Structural and Computational Biology Unit, European Molecular Biology Laboratory, Meyerhofstraße 1, 69117 Heidelberg, Germany.
Martin-Luther-Universität Halle-Wittenberg, Institut für Biologie, Weinbergweg 10, 06120 Halle (Saale), Germany.
Structure. 2015 Jan 6;23(1):149-160. doi: 10.1016/j.str.2014.11.008. Epub 2014 Dec 24.

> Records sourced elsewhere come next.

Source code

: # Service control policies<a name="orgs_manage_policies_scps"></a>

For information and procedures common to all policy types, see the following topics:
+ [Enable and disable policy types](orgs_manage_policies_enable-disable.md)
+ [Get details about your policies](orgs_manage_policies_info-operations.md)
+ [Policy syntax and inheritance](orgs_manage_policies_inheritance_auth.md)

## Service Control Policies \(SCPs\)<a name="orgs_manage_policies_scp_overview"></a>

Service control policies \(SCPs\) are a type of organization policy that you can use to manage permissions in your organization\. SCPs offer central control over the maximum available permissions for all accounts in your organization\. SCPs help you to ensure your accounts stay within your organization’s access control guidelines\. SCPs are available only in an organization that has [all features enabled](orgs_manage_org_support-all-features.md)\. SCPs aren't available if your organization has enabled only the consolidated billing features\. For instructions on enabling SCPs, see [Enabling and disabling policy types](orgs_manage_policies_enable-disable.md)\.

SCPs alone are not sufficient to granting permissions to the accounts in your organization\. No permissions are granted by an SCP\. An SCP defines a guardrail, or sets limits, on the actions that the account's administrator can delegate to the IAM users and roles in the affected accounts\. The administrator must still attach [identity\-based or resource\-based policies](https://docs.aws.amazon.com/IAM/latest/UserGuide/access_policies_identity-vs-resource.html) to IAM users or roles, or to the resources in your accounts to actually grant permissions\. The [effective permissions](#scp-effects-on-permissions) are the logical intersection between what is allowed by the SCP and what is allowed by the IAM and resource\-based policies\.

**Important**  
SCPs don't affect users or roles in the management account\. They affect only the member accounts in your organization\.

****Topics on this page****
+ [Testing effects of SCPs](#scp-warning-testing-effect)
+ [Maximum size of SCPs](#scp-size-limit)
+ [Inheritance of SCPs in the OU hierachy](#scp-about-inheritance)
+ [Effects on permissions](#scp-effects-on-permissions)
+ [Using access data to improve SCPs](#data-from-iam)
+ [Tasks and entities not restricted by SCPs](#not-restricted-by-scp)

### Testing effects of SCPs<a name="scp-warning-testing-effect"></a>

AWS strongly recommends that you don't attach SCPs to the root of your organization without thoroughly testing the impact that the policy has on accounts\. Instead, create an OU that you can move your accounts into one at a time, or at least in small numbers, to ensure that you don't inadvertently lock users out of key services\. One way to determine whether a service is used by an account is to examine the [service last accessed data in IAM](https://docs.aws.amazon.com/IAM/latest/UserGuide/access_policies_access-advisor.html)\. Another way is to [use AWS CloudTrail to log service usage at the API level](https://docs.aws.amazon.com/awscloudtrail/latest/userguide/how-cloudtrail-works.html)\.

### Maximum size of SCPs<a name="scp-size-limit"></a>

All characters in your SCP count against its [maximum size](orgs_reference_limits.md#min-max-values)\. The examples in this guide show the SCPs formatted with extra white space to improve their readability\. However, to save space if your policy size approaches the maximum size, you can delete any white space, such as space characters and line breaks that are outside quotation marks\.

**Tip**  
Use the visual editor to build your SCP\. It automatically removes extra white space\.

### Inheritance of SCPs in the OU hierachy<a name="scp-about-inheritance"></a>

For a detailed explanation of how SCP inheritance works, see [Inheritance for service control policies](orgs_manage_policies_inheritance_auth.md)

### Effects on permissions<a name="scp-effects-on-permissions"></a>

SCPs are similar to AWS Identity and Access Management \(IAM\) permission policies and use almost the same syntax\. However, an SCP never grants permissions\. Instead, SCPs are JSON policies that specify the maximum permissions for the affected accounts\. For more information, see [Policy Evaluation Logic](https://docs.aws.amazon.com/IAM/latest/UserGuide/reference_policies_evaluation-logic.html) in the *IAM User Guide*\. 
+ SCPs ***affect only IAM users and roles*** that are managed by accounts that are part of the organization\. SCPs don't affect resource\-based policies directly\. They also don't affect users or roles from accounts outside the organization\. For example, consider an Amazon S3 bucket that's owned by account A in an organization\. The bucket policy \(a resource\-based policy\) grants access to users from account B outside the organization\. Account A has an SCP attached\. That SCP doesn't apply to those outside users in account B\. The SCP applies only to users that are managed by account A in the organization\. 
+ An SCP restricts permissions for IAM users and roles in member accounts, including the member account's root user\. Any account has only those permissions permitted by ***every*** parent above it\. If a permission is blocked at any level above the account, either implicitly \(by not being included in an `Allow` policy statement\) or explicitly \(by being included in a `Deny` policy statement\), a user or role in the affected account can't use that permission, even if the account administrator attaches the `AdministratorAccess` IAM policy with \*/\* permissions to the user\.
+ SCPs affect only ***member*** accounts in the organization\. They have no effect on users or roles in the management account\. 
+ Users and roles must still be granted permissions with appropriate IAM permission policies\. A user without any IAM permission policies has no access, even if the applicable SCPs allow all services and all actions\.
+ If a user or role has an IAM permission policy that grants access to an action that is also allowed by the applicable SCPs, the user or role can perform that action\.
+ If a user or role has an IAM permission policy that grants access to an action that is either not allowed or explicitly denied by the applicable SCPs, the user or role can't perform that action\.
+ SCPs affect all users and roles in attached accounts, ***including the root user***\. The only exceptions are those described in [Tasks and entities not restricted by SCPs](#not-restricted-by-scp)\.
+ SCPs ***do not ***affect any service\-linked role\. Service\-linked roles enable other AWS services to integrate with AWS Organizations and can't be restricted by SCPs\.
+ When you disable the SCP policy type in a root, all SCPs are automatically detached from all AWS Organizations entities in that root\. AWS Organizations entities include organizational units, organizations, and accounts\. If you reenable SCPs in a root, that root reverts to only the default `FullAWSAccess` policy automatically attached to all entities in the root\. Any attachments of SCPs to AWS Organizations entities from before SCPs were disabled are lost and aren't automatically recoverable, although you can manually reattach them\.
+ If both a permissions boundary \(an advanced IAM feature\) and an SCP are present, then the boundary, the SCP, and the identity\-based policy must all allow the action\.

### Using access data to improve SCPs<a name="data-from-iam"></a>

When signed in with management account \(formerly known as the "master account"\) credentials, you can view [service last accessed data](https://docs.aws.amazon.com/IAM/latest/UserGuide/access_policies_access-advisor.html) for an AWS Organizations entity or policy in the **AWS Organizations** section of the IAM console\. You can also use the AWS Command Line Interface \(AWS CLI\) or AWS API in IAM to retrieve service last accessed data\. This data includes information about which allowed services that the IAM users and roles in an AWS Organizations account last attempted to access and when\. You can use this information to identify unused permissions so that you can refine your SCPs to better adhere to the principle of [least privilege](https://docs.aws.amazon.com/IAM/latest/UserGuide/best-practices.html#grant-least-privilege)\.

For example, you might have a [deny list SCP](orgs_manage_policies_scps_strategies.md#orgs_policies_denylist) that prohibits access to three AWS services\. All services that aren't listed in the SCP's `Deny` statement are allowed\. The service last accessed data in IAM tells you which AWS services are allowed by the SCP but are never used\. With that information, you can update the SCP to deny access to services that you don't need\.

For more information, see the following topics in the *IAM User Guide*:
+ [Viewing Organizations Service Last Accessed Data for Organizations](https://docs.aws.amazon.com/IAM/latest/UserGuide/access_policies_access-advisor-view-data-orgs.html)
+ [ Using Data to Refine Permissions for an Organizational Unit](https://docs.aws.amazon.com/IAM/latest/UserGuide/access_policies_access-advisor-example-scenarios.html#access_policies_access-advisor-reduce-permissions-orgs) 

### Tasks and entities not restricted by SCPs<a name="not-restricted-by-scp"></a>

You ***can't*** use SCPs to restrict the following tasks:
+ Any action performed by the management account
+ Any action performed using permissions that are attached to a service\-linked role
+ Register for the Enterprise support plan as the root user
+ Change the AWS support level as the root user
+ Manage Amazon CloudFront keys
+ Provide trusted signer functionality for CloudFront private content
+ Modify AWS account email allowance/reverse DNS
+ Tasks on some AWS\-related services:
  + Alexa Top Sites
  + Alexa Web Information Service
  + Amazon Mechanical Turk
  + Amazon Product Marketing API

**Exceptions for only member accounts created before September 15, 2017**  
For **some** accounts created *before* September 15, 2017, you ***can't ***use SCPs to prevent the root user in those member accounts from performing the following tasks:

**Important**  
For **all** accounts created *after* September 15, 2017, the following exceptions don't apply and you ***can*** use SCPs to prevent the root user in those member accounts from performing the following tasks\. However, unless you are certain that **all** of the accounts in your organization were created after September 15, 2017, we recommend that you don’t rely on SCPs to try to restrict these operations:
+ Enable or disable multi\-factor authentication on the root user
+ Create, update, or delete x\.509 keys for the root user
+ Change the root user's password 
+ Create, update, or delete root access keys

The small, highly conserved Kti11 alias Dph3 protein encoded by the Kluyveromyces lactis killer toxin insensitive gene KTI11/DPH3 is involved in the diphthamide modification of eukaryotic elongation factor 2 and, together with Kti13, in Elongator-dependent tRNA wobble base modifications, thereby affecting the speed and accuracy of protein biosynthesis through two distinct mechanisms. We have solved the crystal structures of Saccharomyces cerevisiae Kti13 and the Kti11/Kti13 heterodimer at 2.4 and 2.9 Å resolution, respectively, and validated interacting residues through mutational analysis in vitro and in vivo. We show that metal coordination by Kti11 and its heterodimerization with Kti13 are essential for both translational control mechanisms. Our structural and functional analyses identify Kti13 as an additional component of the diphthamide modification pathway and provide insight into the molecular mechanisms that allow the Kti11/Kti13 heterodimer to coregulate two consecutive steps in ribosomal protein synthesis.
由乳酸克鲁维酵母杀伤毒素不敏感基因 KTI11/DPH3 编码的小而高度保守的 Kti11 别名 Dph3 蛋白参与真核延伸因子 2 的二氢尿嘧啶修饰,以及与 Kti13 一起参与延伸因子依赖性 tRNA 摆动碱基修饰,从而通过两种不同的机制影响蛋白质生物合成的速度和准确性。我们分别以 2.4 和 2.9 Å 的分辨率解决了酿酒酵母 Kti13 和 Kti11/Kti13 异二聚体的晶体结构,并通过体外和体内突变分析验证了相互作用的残基。我们表明,Kti11 的金属配位及其与 Kti13 的异二聚化对于这两种翻译控制机制都是必不可少的。我们的结构和功能分析将 Kti13 鉴定为二氢尿嘧啶修饰途径的另一个组成部分,并深入了解允许 Kti11/Kti13 异二聚体共同调节核糖体蛋白合成中两个连续步骤的分子机制。